|Number of Trips||11|
|Hiking Time (hours)||34.58|
|Average Pace (mph)||2.03|
|Elevation Gain (ft)||21,842|
|Equivalent Summits of Mt. Rainer (14,411ft)||1.52|
|Clif Shot Bloks Consumed||56|
Sadly, you'll notice that I did away with the "Cheesy Bagel" stat. We just haven't been eating them! I think this is mostly because we've gotten better about packing up food prior to leaving for a hike. What's this "being prepared" nonsense all about? Lucky for you, I've added two new stats, "Average Pace" and "Equivalent Summits of Mt. Rainer" which will hopefully offset the loss.
The new graph on the right, is my attempt to use the data to plot some trends in our hiking behavior. Basically, the average miles per hour (mph) is a measure of how fast we're walking, and average percent grade is a measure of the steepness of the terrain.

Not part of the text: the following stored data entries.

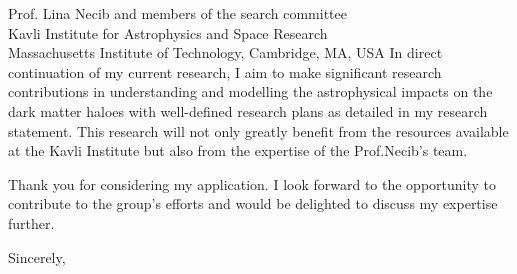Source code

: \documentclass[11pt]{letter}
\begin{document}
\begin{letter}{Prof. Lina Necib and members of the search committee \\ Kavli Institute for Astrophysics and Space Research \\ Massachusetts Institute of Technology, Cambridge, MA, USA}
In direct continuation of my current research, I aim to make significant research contributions in understanding and modelling the astrophysical impacts on the dark matter haloes with well-defined research plans as detailed in my research statement. This research will not only greatly benefit from the resources available at the Kavli Institute but also from the expertise of the Prof.Necib's team.

Thank you for considering my application. I look forward to the opportunity to contribute to the group's efforts and would be delighted to discuss my expertise further.

\closing{Sincerely,}

\end{letter}
\end{document}
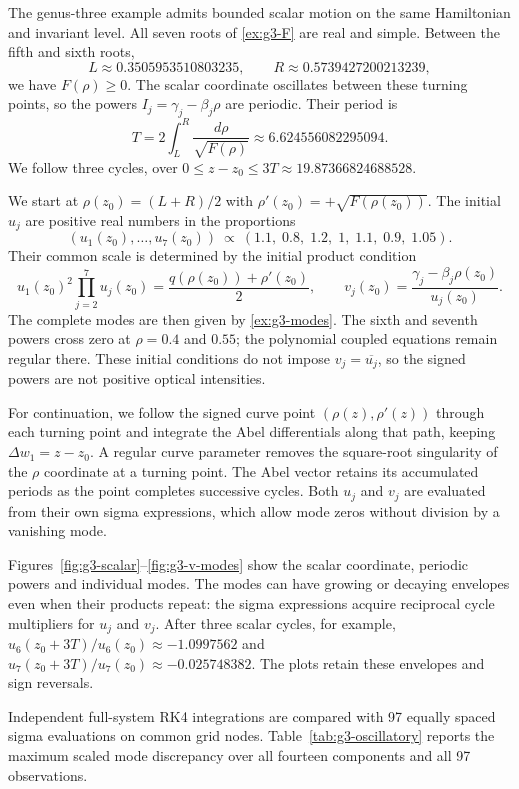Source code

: \documentclass[11pt]{article}
\begin{document}
The genus-three example admits bounded scalar motion on the same Hamiltonian and invariant level. All seven roots of \eqref{ex:g3-F} are real and simple. Between the fifth and sixth roots,
\[
L\approx0.3505953510803235,\qquad R\approx0.5739427200213239,
\]
we have $F(\rho)\ge0$. The scalar coordinate oscillates between these turning points, so the powers $I_j=\gamma_j-\beta_j\rho$ are periodic. Their period is
\[
T=2\int_L^R\frac{d\rho}{\sqrt{F(\rho)}}\approx6.624556082295094.
\]
We follow three cycles, over $0\le z-z_0\le3T\approx19.87366824688528$.

We start at $\rho(z_0)=(L+R)/2$ with $\rho'(z_0)=+\sqrt{F(\rho(z_0))}$. The initial $u_j$ are positive real numbers in the proportions
\[
(u_1(z_0),\ldots,u_7(z_0))\ \propto\ (1.1,\;0.8,\;1.2,\;1,\;1.1,\;0.9,\;1.05).
\]
Their common scale is determined by the initial product condition
\[
u_1(z_0)^2\prod_{j=2}^7u_j(z_0)
 =\frac{q(\rho(z_0))+\rho'(z_0)}2,\qquad
v_j(z_0)=\frac{\gamma_j-\beta_j\rho(z_0)}{u_j(z_0)}.
\]
The complete modes are then given by \eqref{ex:g3-modes}. The sixth and seventh powers cross zero at $\rho=0.4$ and $0.55$; the polynomial coupled equations remain regular there. These initial conditions do not impose $v_j=\overline{u_j}$, so the signed powers are not positive optical intensities.

For continuation, we follow the signed curve point $(\rho(z),\rho'(z))$ through each turning point and integrate the Abel differentials along that path, keeping $\Delta w_1=z-z_0$. A regular curve parameter removes the square-root singularity of the $\rho$ coordinate at a turning point. The Abel vector retains its accumulated periods as the point completes successive cycles. Both $u_j$ and $v_j$ are evaluated from their own sigma expressions, which allow mode zeros without division by a vanishing mode.

Figures~\ref{fig:g3-scalar}--\ref{fig:g3-v-modes} show the scalar coordinate, periodic powers and individual modes. The modes can have growing or decaying envelopes even when their products repeat: the sigma expressions acquire reciprocal cycle multipliers for $u_j$ and $v_j$. After three scalar cycles, for example, $u_6(z_0+3T)/u_6(z_0)\approx-1.0997562$ and $u_7(z_0+3T)/u_7(z_0)\approx-0.025748382$. The plots retain these envelopes and sign reversals.

Independent full-system RK4 integrations are compared with 97 equally spaced sigma evaluations on common grid nodes. Table~\ref{tab:g3-oscillatory} reports the maximum scaled mode discrepancy over all fourteen components and all 97 observations.
\end{document}
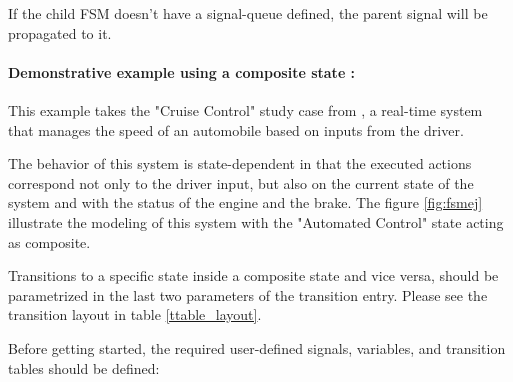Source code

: \hrulefill
\newline

\begin{tcolorbox}
\HandRight If the child FSM doesn't have a signal-queue defined, the parent signal will be propagated to it.
\end{tcolorbox}


\paragraph{Demonstrative example using a composite state :} This example takes the "Cruise Control" study case from \cite{gomaa}, a real-time system that manages the speed of an automobile based on inputs from the driver. 

The behavior of this system is state-dependent in that the executed actions correspond not only to the driver input, but also on the current state of the system and with the status of the engine and the brake. 
The figure \ref{fig:fsmej} illustrate the modeling of this system with the "Automated Control" state acting as composite. \\



\begin{tcolorbox}
\HandRight Transitions to a specific state inside a composite state and vice versa, should be parametrized in the last two parameters of the transition entry. Please see the transition layout in table \ref{ttable_layout}.
\end{tcolorbox}



Before getting started, the required user-defined signals, variables, and transition tables should be defined:

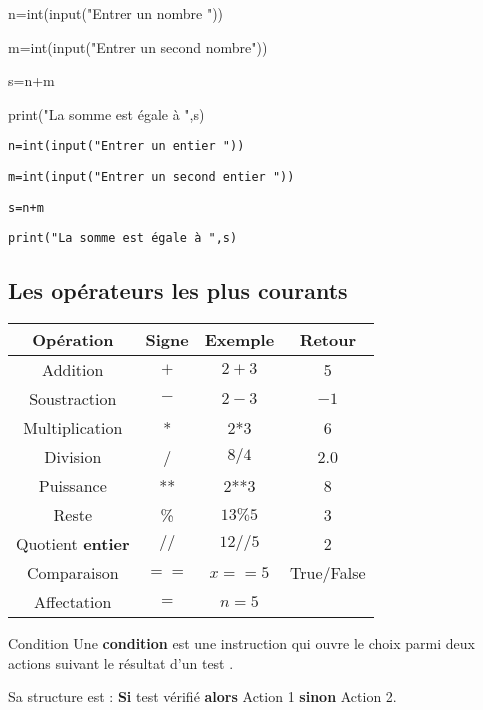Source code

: \begin{minipage}[]{0.49\linewidth}
\begin{Ex}
n={\color{violet}int}({\color{violet}input}({\color{vert}"Entrer un nombre "}))

m={\color{violet}int}({\color{violet}input}({\color{vert}"Entrer un second nombre"}))

s=n+m

{\color{violet}print}({\color{vert}"La somme est égale à "},s)
\end{Ex}

\begin{Cod}
\texttt{n={\color{violet}int}({\color{violet}input}({\color{vert}"Entrer un entier "}))}

\texttt{m={\color{violet}int}({\color{violet}input}({\color{vert}"Entrer un second entier "}))}

\texttt{s=n+m}

\texttt{{\color{violet}print}({\color{vert}"La somme est égale à "},s)}

\end{Cod}
\end{minipage} 
\hfill
\begin{minipage}[]{0.49\linewidth}
\subsection*{Les opérateurs les plus courants}


\begin{tabular}{|c|c|c|c|}
\hline 
Opération& Signe & Exemple & Retour \\
\hline 
Addition & $+$ & $2+3$ & 5\\ 
\hline 
Soustraction & $-$ & $2-3$ & $-1$ \\ 
\hline 
Multiplication & * & 2*3&6 \\ 
\hline 
Division & / & $8/4$ & 2.0\\ 
\hline 
Puissance & ** & 2**3 & 8 \\ 
\hline 
Reste & \% & $13\%5$ & 3 \\ 
\hline 
Quotient \textbf{entier}  & $//$ & $12//5$ & 2 \\ 
\hline 
Comparaison   & $==$ & $x==5$ & {\color{orange}True}/{\color{orange}False} \\ 
\hline 
Affectation   & $=$ & $n=5$ &  \\ 
\hline 
\end{tabular} 
\end{minipage} 

\begin{DefT}{Condition}
Une \textbf{condition}  est une instruction qui ouvre le choix parmi deux actions suivant le résultat d'un test .

Sa structure est : \textbf{Si} test vérifié \textbf{alors} Action 1 \textbf{sinon} Action 2.
\end{DefT}

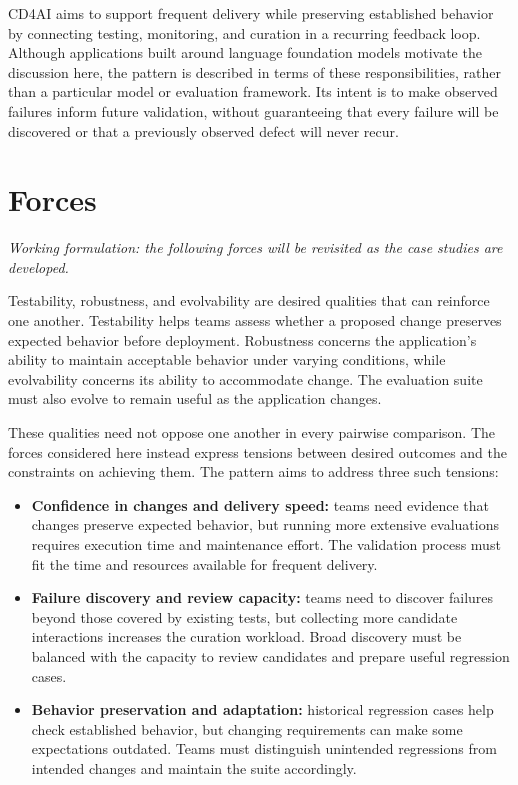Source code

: 
CD4AI aims to support frequent delivery while preserving established behavior
by connecting testing, monitoring, and curation in a recurring feedback loop.
Although applications built around language foundation models motivate the
discussion here, the pattern is described in terms of these responsibilities,
rather than a particular model or evaluation framework. Its intent is to make
observed failures inform future validation, without guaranteeing that every
failure will be discovered or that a previously observed defect will never recur.

\section{Forces}
\label{sec:cd4ai-forces}

\noindent\emph{Working formulation: the following forces will be revisited
as the case studies are developed.}

Testability, robustness, and evolvability are desired qualities that can
reinforce one another. Testability helps teams assess whether a proposed change
preserves expected behavior before deployment. Robustness concerns the
application's ability to maintain acceptable behavior under varying conditions,
while evolvability concerns its ability to accommodate change. The evaluation
suite must also evolve to remain useful as the application changes.

These qualities need not oppose one another in every pairwise comparison.
The forces considered here instead express tensions between desired outcomes
and the constraints on achieving them. The pattern aims to address three
such tensions:

\begin{itemize}
  \item \textbf{Confidence in changes and delivery speed:} teams need evidence
    that changes preserve expected behavior, but running more extensive
    evaluations requires execution time and maintenance effort. The validation
    process must fit the time and resources available for frequent delivery.
  \item \textbf{Failure discovery and review capacity:} teams need to discover
    failures beyond those covered by existing tests, but collecting more
    candidate interactions increases the curation workload. Broad discovery
    must be balanced with the capacity to review candidates and prepare useful
    regression cases.
  \item \textbf{Behavior preservation and adaptation:} historical regression
    cases help check established behavior, but changing requirements can make
    some expectations outdated. Teams must distinguish unintended regressions
    from intended changes and maintain the suite accordingly.
\end{itemize}

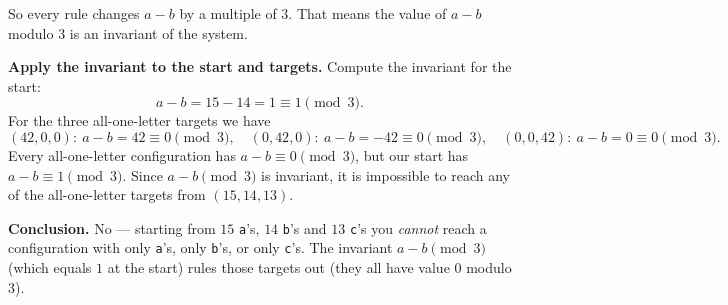 \documentclass{article}
\theoremstyle{plain}
\theoremstyle{definition}
\theoremstyle{remark}
\begin{document}
So every rule changes \(a-b\) by a multiple of \(3\). That means the value of \(a-b\) modulo \(3\) is an invariant of the system.

\bigskip

\textbf{Apply the invariant to the start and targets.}  
Compute the invariant for the start:
\[
a-b = 15-14 = 1 \equiv 1 \pmod{3}.
\]
For the three all-one-letter targets we have
\[
(42,0,0):\ a-b=42\equiv 0\pmod{3},\quad
(0,42,0):\ a-b=-42\equiv 0\pmod{3},\quad
(0,0,42):\ a-b=0\equiv 0\pmod{3}.
\]
Every all-one-letter configuration has \(a-b\equiv 0\pmod{3}\), but our start has \(a-b\equiv 1\pmod{3}\). Since \(a-b\pmod{3}\) is invariant, it is impossible to reach any of the all-one-letter targets from \((15,14,13)\).

\bigskip

\textbf{Conclusion.}  
No — starting from \(15\) \texttt{a}'s, \(14\) \texttt{b}'s and \(13\) \texttt{c}'s you \emph{cannot} reach a configuration with only \texttt{a}'s, only \texttt{b}'s, or only \texttt{c}'s. The invariant \(a-b\pmod{3}\) (which equals \(1\) at the start) rules those targets out (they all have value \(0\) modulo \(3\)).
\end{document}
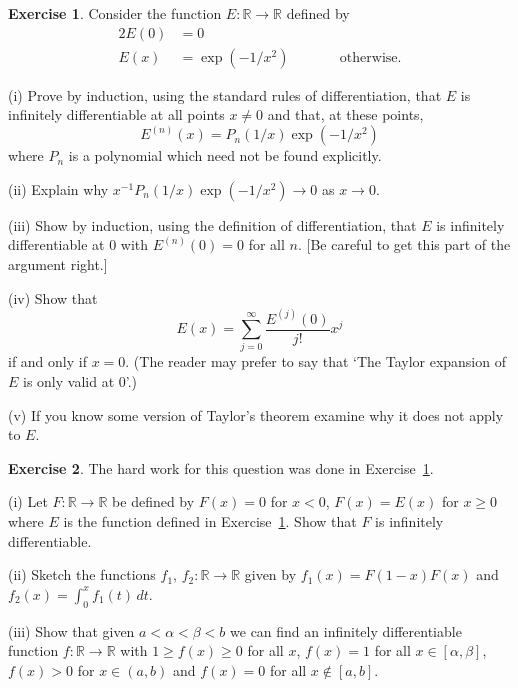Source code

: \documentclass[12pt]{article}
\theoremstyle{definition}
\newtheorem{question}{Exercise}[section]
\begin{document}
\begin{question}\label{start bump} Consider the function
$E:{\mathbb R}\rightarrow{\mathbb R}$ defined by
\begin{alignat*}{2}
E(0)&=0\\
E(x)&=\exp(-1/x^{2})&&\qquad\text{otherwise}.
\end{alignat*}

(i) Prove by induction, using the standard rules of differentiation,
that $E$ is infinitely differentiable at all points $x\neq 0$
and that, at these points,
\[E^{(n)}(x)=P_{n}(1/x)\exp(-1/x^{2})\]
where $P_{n}$ is a polynomial which need not be found explicitly.

(ii) Explain why $x^{-1}P_{n}(1/x)\exp(-1/x^{2})\rightarrow 0$
as $x\rightarrow 0$.

(iii) Show by induction, using the definition of differentiation,
that $E$ is infinitely differentiable at $0$
with $E^{(n)}(0)=0$ for all $n$.
[Be careful to get this part of the argument
right.]

(iv) Show that
\[E(x)=\sum_{j=0}^{\infty}\frac{E^{(j)}(0)}{j!}x^{j}\]
if and only if $x=0$. (The reader may prefer to say
that `The Taylor expansion of $E$ is only valid at $0$'.)

(v) If you know some version of Taylor's theorem examine
why it does not apply to $E$.
\end{question}
\begin{question}\label{end bump}
The hard work for this question was done in 
Exercise~\ref{start bump}.

(i) Let $F:{\mathbb R}\rightarrow{\mathbb R}$ be defined by
$F(x)=0$ for $x<0$, $F(x)=E(x)$ for $x\geq 0$ where
$E$ is the function defined in Exercise~\ref{start bump}.
Show that $F$ is infinitely differentiable.

(ii) Sketch the functions $f_{1},\,f_{2}:{\mathbb R}\rightarrow{\mathbb R}$
given by $f_{1}(x)=F(1-x)F(x)$ and $f_{2}(x)=\int_{0}^{x}f_{1}(t)\,dt$.

(iii) Show that given $a<\alpha<\beta<b$ we can find an
infinitely differentiable function $f:{\mathbb R}\rightarrow{\mathbb R}$
with $1\geq f(x)\geq 0$ for all $x$, $f(x)=1$ for all $x\in[\alpha,\beta]$,
$f(x)>0$ for $x\in(a,b)$
and $f(x)=0$ for all $x\notin [a,b]$.
\end{question}
\end{document}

Ideally, (for our inflated egos) we'd like to see both lines trending upwards because that would indicate that not only are we doing steeper hikes, but we're also doing them faster! Realistically, however, I think as the percent grade increases our mph will go down. That brings us to the interesting question of why, in December, did our pace get slower when the grade got shallower?! I'm going to go out on a limb here and blame it on the snow, our fattening holiday bellies, and our lallygagging around trying to take entertaining photos. Hopefully, we'll be able to break the trend in January...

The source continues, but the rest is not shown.